Source: MIL-OSI Submissions
Source: Health and Disability Commissioner
Deputy Health and Disability Commissioner Deborah James today released a report finding numerous healthcare providers in breach of the Code of Health and Disability Services Consumers’ Rights (the Code) for multiple failures in rural sexual health services provided to a man before and after he was diagnosed with an STI.
A man in his twenties presented to a rural sexual health clinic with symptoms of an STI. Ms James found that throughout the man’s sexual health journey, he engaged with six different (rural) healthcare providers and, along the way, each provider let him down.
“While the individual omissions or errors in this case by each provider may seem small in isolation, they had the cumulative effect of delaying the man’s diagnosis and treatment,” said Ms James.

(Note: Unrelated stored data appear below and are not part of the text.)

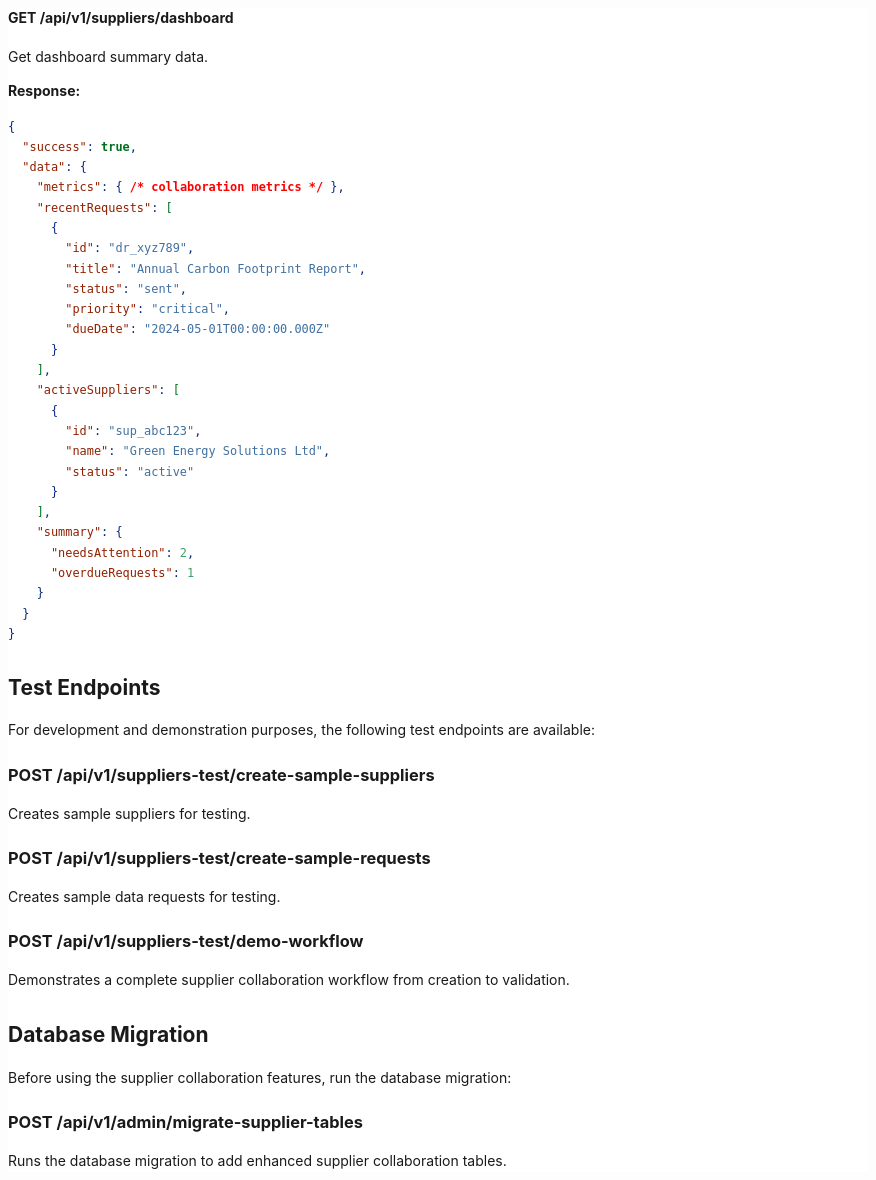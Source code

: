 #### GET /api/v1/suppliers/dashboard
Get dashboard summary data.

**Response:**
```json
{
  "success": true,
  "data": {
    "metrics": { /* collaboration metrics */ },
    "recentRequests": [
      {
        "id": "dr_xyz789",
        "title": "Annual Carbon Footprint Report",
        "status": "sent",
        "priority": "critical",
        "dueDate": "2024-05-01T00:00:00.000Z"
      }
    ],
    "activeSuppliers": [
      {
        "id": "sup_abc123",
        "name": "Green Energy Solutions Ltd",
        "status": "active"
      }
    ],
    "summary": {
      "needsAttention": 2,
      "overdueRequests": 1
    }
  }
}
```

## Test Endpoints

For development and demonstration purposes, the following test endpoints are available:

### POST /api/v1/suppliers-test/create-sample-suppliers
Creates sample suppliers for testing.

### POST /api/v1/suppliers-test/create-sample-requests
Creates sample data requests for testing.

### POST /api/v1/suppliers-test/demo-workflow
Demonstrates a complete supplier collaboration workflow from creation to validation.

## Database Migration

Before using the supplier collaboration features, run the database migration:

### POST /api/v1/admin/migrate-supplier-tables
Runs the database migration to add enhanced supplier collaboration tables.
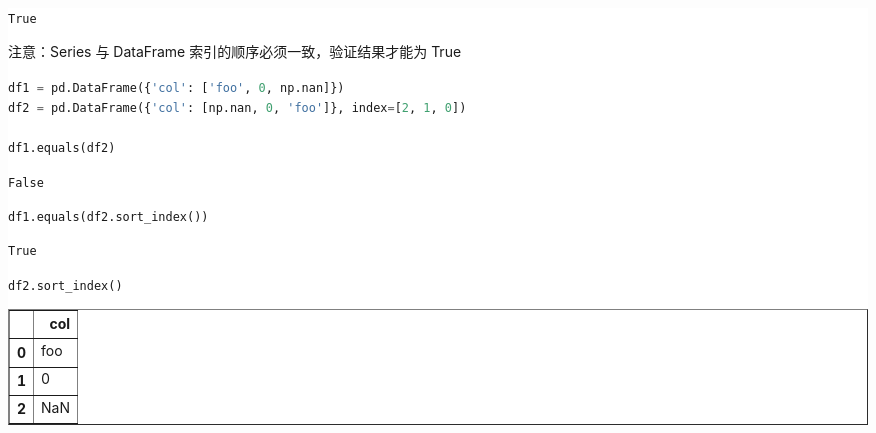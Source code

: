 


    True



注意：Series 与 DataFrame 索引的顺序必须一致，验证结果才能为 True


```python
df1 = pd.DataFrame({'col': ['foo', 0, np.nan]})
df2 = pd.DataFrame({'col': [np.nan, 0, 'foo']}, index=[2, 1, 0])

df1.equals(df2)
```




    False




```python
df1.equals(df2.sort_index())
```




    True




```python
df2.sort_index()
```




<div>
<style scoped>
    .dataframe tbody tr th:only-of-type {
        vertical-align: middle;
    }

    .dataframe tbody tr th {
        vertical-align: top;
    }

    .dataframe thead th {
        text-align: right;
    }
</style>
<table border="1" class="dataframe">
  <thead>
    <tr style="text-align: right;">
      <th></th>
      <th>col</th>
    </tr>
  </thead>
  <tbody>
    <tr>
      <th>0</th>
      <td>foo</td>
    </tr>
    <tr>
      <th>1</th>
      <td>0</td>
    </tr>
    <tr>
      <th>2</th>
      <td>NaN</td>
    </tr>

He was not given all the requisite tests at his initial appointment with a nurse, and subsequently attended a follow up appointment with a GP. The GP (who was juggling a personal crisis along with sole-charge responsibilities in an understaffed centre), failed to do the outstanding tests, arrange repeat tests, or examine the man at this appointment.

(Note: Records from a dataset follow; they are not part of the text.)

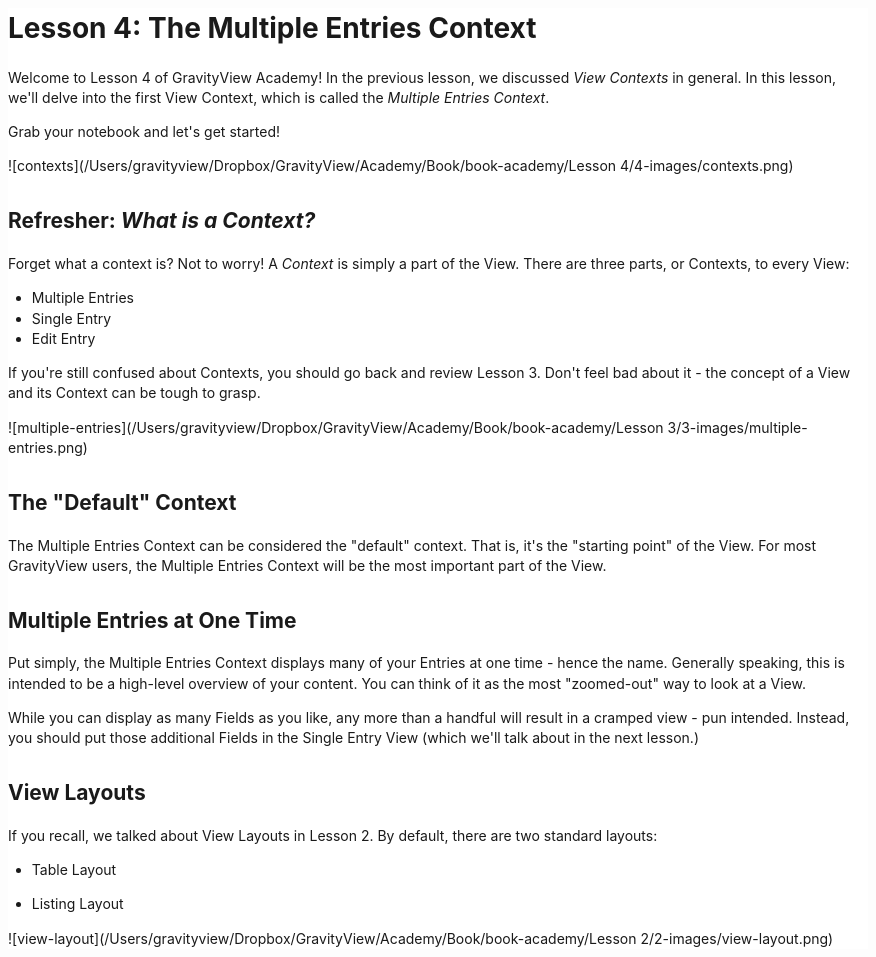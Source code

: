 # Lesson 4: The Multiple Entries Context

Welcome to Lesson 4 of GravityView Academy! In the previous lesson, we discussed *View Contexts* in general. In this lesson, we'll delve into the first View Context, which is called the *Multiple Entries Context*.

Grab your notebook and let's get started!

![contexts](/Users/gravityview/Dropbox/GravityView/Academy/Book/book-academy/Lesson 4/4-images/contexts.png)

## Refresher: *What is a Context?*

Forget what a context is? Not to worry! A *Context* is simply a part of the View. There are three parts, or Contexts, to every View:

- Multiple Entries
- Single Entry
- Edit Entry

If you're still confused about Contexts, you should go back and review Lesson 3. Don't feel bad about it - the concept of a View and its Context can be tough to grasp.

![multiple-entries](/Users/gravityview/Dropbox/GravityView/Academy/Book/book-academy/Lesson 3/3-images/multiple-entries.png)

## The "Default" Context

The Multiple Entries Context can be considered the "default" context. That is, it's the "starting point" of the View. For most GravityView users, the Multiple Entries Context will be the most important part of the View.

## Multiple Entries at One Time 

Put simply, the Multiple Entries Context displays many of your Entries at one time - hence the name. Generally speaking, this is intended to be a high-level overview of your content. You can think of it as the most "zoomed-out" way to look at a View.

While you can display as many Fields as you like, any more than a handful will result in a cramped view - pun intended. Instead, you should put those additional Fields in the Single Entry View (which we'll talk about in the next lesson.)



## View Layouts

If you recall, we talked about View Layouts in Lesson 2. By default, there are two standard layouts:

- Table Layout

- Listing Layout

  

![view-layout](/Users/gravityview/Dropbox/GravityView/Academy/Book/book-academy/Lesson 2/2-images/view-layout.png)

Deputy Commissioner, Deborah James was critical of the care provided by the GP at the sexual health clinic whose omissions contributed to the man not receiving care that met accepted practice. However, she considered that primarily the failings identified at the first clinic were the result of a wider systemic issue. In particular, the District Health Board responsible for the sexual health clinic the man initially visited, failed to have in place an adequate system to support its staff.
A month later the man presented at another medical centre with further symptoms, where he experienced more failures in his care.

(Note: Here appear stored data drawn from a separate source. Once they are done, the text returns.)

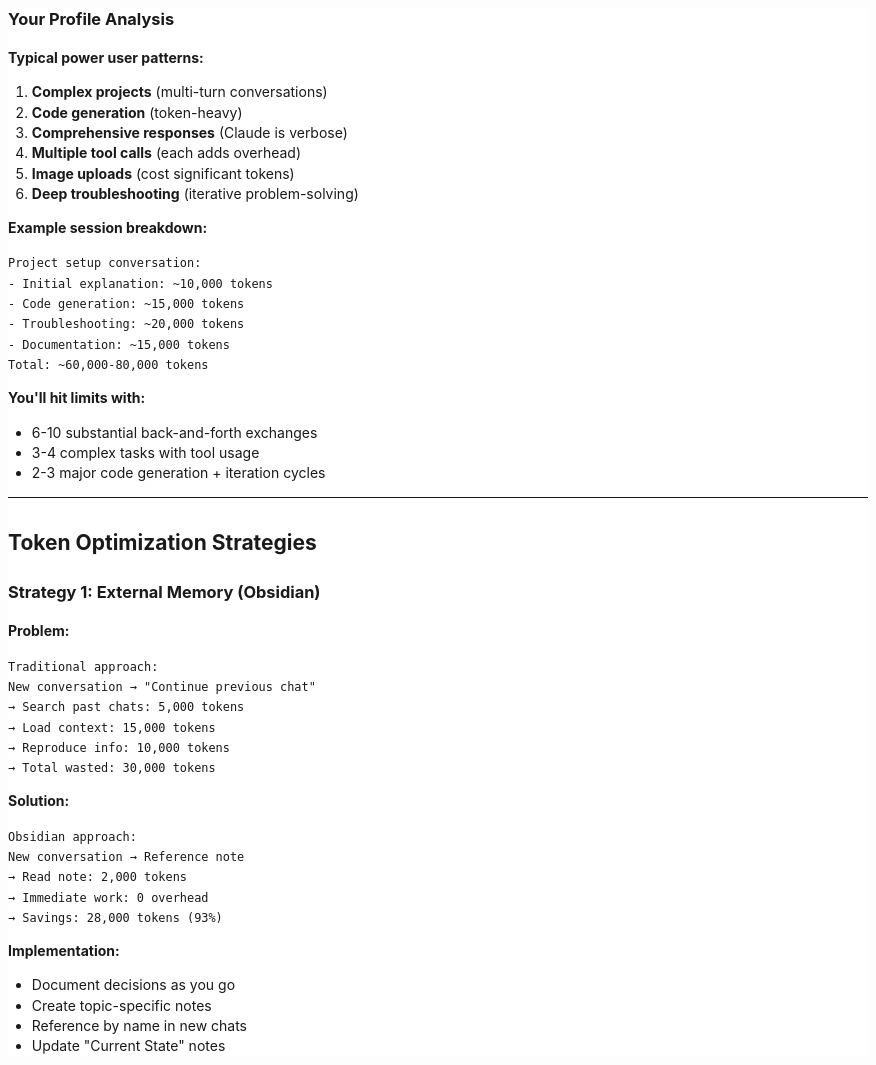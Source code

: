 ### Your Profile Analysis

**Typical power user patterns:**
1. **Complex projects** (multi-turn conversations)
2. **Code generation** (token-heavy)
3. **Comprehensive responses** (Claude is verbose)
4. **Multiple tool calls** (each adds overhead)
5. **Image uploads** (cost significant tokens)
6. **Deep troubleshooting** (iterative problem-solving)

**Example session breakdown:**
```
Project setup conversation:
- Initial explanation: ~10,000 tokens
- Code generation: ~15,000 tokens
- Troubleshooting: ~20,000 tokens
- Documentation: ~15,000 tokens
Total: ~60,000-80,000 tokens
```

**You'll hit limits with:**
- 6-10 substantial back-and-forth exchanges
- 3-4 complex tasks with tool usage
- 2-3 major code generation + iteration cycles

---

## Token Optimization Strategies

### Strategy 1: External Memory (Obsidian)

**Problem:**
```
Traditional approach:
New conversation → "Continue previous chat"
→ Search past chats: 5,000 tokens
→ Load context: 15,000 tokens
→ Reproduce info: 10,000 tokens
→ Total wasted: 30,000 tokens
```

**Solution:**
```
Obsidian approach:
New conversation → Reference note
→ Read note: 2,000 tokens
→ Immediate work: 0 overhead
→ Savings: 28,000 tokens (93%)
```

**Implementation:**
- Document decisions as you go
- Create topic-specific notes
- Reference by name in new chats
- Update "Current State" notes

In addition, there were delays in test results from the medical laboratory due to errors in the laboratory’s test management system.
Ms James further considered that the registered nurse at the second medical centre, which is separate from the DHB, failed to undertake all the tests required, failed to obtain the man’s abnormal blood test results from the system, and failed to hand over the man’s positive test result or put in place an action plan before going on leave. The nurse also inadequately documented the care provided.
A second DHB, which the medical laboratory was part of, was also found to have failed to process and report the man’s two test results within the standard turnaround time.
Ms James recommended that the first DHB provide HDC with an update on the changes being undertaken in its sexual health services; develop a process for formalised yearly performance reviews for all staff; complete a review of the staffing levels at the sexual health clinic; and consider recruitment of more staff to provide leave cover for current staff when needed. She also recommended the DHB provide a written apology to the man.
Ms James recommended that the registered nurse at the medical centre organise a review of his documentation, and write an apology to the man. She also recommended that the New Zealand Medical Council consider whether a review of the nurse’s competence is required.
The second DHB was asked to undertake an audit of its process regarding the analysis of tests.